• WORK TO BE COMPLETED:
Those lines of the records that contain "Takibi" are to be located and copied.

*** GIVEN DATA Section Begins ***

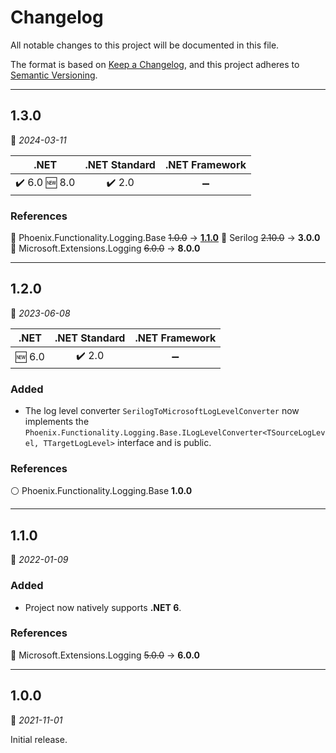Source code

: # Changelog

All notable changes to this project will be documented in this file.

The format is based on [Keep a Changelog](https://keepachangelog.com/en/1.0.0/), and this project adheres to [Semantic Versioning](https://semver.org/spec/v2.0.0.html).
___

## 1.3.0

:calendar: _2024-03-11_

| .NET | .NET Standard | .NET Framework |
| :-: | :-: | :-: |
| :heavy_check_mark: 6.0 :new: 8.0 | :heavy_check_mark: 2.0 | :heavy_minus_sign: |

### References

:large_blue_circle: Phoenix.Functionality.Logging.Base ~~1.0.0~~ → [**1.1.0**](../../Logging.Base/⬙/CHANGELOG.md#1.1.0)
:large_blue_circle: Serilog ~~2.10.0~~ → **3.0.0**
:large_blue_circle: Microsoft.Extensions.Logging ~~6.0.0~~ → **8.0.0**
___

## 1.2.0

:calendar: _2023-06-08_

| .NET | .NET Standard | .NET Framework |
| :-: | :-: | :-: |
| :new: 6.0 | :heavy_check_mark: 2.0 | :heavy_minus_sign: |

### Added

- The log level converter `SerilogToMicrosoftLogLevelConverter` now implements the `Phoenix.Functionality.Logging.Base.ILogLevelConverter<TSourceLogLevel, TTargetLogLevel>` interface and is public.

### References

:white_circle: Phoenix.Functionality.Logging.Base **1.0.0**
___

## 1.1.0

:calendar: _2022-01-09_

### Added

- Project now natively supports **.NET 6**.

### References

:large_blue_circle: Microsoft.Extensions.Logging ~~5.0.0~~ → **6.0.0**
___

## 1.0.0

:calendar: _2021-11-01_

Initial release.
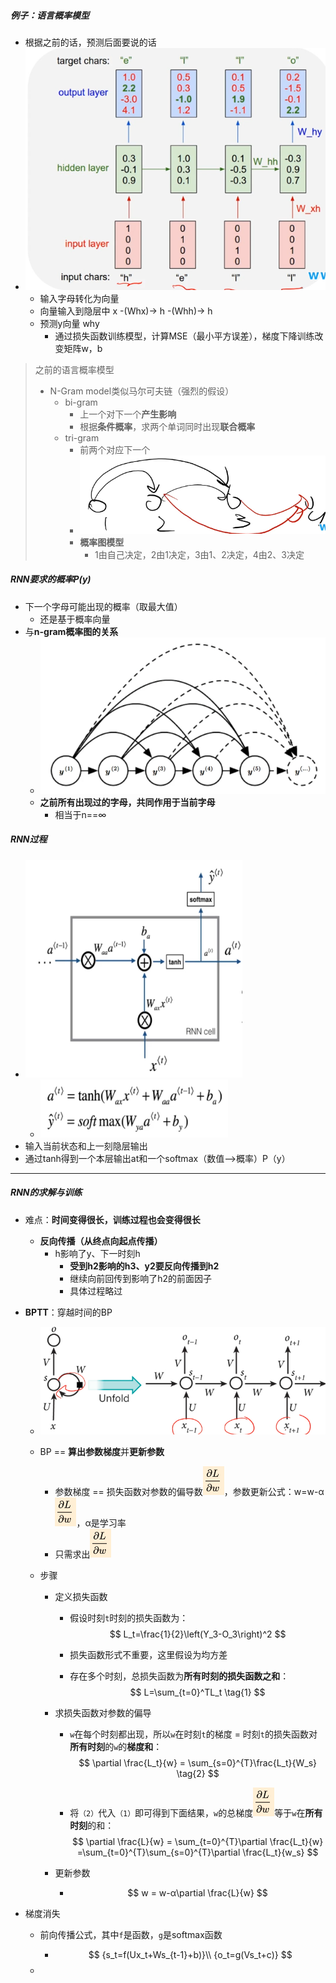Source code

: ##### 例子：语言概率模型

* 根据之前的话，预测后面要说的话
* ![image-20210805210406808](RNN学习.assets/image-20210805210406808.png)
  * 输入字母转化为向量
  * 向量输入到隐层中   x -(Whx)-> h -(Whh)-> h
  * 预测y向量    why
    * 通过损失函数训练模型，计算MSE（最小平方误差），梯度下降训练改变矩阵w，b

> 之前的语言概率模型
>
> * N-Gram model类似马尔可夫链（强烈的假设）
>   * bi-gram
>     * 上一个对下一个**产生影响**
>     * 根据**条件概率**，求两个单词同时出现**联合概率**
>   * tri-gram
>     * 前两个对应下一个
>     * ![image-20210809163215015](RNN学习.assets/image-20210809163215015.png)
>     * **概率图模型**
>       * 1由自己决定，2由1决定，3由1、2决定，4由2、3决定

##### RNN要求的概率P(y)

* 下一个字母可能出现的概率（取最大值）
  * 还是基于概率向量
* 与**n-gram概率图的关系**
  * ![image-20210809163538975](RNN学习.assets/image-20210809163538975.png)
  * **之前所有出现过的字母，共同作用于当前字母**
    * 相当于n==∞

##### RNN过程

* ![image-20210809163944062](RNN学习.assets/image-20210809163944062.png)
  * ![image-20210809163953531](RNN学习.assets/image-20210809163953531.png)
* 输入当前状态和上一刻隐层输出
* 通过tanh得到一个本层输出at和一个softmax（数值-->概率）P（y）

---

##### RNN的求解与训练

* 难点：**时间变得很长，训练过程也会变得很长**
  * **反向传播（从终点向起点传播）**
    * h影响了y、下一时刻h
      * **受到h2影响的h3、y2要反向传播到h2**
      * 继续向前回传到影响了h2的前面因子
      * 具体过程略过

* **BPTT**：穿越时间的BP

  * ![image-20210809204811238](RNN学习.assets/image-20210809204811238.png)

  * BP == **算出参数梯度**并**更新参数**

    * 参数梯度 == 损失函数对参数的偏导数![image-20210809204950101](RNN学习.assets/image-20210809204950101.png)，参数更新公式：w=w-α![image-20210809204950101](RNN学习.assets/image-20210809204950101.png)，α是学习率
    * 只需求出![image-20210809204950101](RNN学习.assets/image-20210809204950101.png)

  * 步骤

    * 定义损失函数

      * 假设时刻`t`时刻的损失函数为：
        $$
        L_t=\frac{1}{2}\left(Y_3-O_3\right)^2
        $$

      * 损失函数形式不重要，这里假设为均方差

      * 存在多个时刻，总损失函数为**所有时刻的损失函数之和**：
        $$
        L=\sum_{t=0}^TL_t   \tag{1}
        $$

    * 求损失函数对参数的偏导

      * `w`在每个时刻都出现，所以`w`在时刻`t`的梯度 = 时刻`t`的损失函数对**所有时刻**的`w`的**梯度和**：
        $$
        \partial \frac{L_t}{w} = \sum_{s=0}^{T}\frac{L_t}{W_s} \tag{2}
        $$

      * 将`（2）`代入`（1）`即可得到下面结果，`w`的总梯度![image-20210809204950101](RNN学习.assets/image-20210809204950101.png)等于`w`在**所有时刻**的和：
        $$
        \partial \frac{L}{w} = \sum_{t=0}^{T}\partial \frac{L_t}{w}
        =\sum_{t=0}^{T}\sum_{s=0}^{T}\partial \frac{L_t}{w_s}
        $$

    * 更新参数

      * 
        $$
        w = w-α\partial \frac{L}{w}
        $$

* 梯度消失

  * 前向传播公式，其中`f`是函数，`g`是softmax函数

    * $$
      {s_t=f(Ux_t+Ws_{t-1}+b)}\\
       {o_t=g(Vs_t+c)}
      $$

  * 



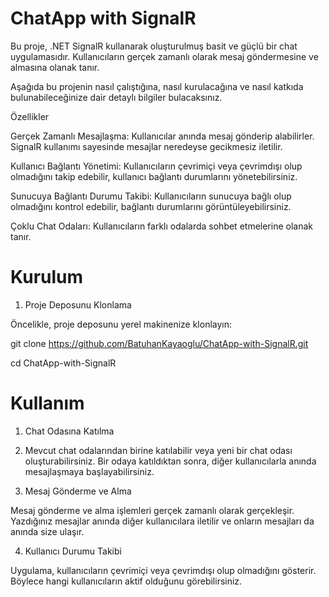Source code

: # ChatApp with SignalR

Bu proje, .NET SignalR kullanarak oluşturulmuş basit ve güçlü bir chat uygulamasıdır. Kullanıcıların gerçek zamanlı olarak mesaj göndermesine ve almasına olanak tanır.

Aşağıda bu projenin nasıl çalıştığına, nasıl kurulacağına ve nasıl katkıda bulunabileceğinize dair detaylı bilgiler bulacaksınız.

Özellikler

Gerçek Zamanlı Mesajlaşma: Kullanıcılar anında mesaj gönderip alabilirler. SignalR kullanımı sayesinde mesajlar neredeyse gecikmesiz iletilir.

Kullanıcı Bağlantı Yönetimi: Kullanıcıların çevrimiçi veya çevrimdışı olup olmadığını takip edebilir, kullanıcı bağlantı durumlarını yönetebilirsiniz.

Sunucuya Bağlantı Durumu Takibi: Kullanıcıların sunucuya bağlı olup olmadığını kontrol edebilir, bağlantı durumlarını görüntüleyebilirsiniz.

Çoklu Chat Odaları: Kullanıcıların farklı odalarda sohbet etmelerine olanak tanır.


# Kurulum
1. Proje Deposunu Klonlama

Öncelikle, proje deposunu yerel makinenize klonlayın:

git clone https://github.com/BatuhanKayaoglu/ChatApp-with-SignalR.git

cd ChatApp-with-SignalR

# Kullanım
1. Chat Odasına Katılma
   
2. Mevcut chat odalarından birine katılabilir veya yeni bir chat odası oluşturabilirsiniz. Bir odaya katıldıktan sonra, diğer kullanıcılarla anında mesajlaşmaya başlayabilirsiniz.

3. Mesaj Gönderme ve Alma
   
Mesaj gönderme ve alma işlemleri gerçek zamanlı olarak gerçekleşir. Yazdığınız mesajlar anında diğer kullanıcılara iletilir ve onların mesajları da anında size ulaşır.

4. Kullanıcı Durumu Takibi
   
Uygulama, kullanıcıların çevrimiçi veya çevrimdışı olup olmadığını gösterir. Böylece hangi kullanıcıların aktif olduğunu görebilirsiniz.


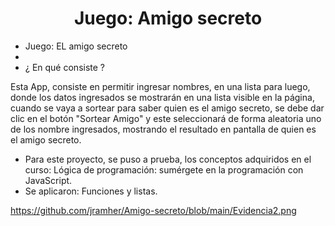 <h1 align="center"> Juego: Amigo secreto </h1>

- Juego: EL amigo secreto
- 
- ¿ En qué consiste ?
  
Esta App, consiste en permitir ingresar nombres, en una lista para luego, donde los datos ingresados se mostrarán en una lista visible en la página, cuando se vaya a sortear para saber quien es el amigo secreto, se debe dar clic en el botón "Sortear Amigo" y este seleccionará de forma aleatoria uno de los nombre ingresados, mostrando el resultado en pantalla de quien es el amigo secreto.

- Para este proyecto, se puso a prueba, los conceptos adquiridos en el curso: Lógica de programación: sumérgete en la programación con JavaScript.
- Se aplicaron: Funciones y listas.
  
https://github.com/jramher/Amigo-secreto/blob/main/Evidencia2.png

*** GIVEN DATA Section Ends ***

• SOLUTION TO THE EXERCISE:
Sunucuya Bağlantı Durumu Takibi: Kullanıcıların sunucuya bağlı olup olmadığını kontrol edebilir, bağlantı durumlarını görüntüleyebilirsiniz.
4. Kullanıcı Durumu Takibi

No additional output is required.